START Provided entries

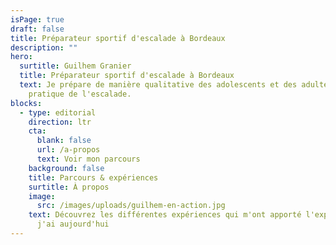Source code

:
 ```yaml
---
isPage: true
draft: false
title: Préparateur sportif d'escalade à Bordeaux
description: ""
hero:
  surtitle: Guilhem Granier
  title: Préparateur sportif d'escalade à Bordeaux
  text: J﻿e prépare de manière qualitative des adolescents et des adultes dans la
    pratique de l'escalade.
blocks:
  - type: editorial
    direction: ltr
    cta:
      blank: false
      url: /a-propos
      text: Voir mon parcours
    background: false
    title: Parcours & expériences
    surtitle: À propos
    image:
      src: /images/uploads/guilhem-en-action.jpg
    text: Découvrez les différentes expériences qui m'ont apporté l'expertise que
      j'ai aujourd'hui
---
```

END Provided entries

● Requirement
Reproduce all the data as it stands. The pictures are not part of the copy.

● Result for this exercise
Source code

:
 ```yaml
---
isPage: true
draft: false
title: Préparateur sportif d'escalade à Bordeaux
description: ""
hero:
  surtitle: Guilhem Granier
  title: Préparateur sportif d'escalade à Bordeaux
  text: J﻿e prépare de manière qualitative des adolescents et des adultes dans la
    pratique de l'escalade.
blocks:
  - type: editorial
    direction: ltr
    cta:
      blank: false
      url: /a-propos
      text: Voir mon parcours
    background: false
    title: Parcours & expériences
    surtitle: À propos
    image:
      src: /images/uploads/guilhem-en-action.jpg
    text: Découvrez les différentes expériences qui m'ont apporté l'expertise que
      j'ai aujourd'hui
---
```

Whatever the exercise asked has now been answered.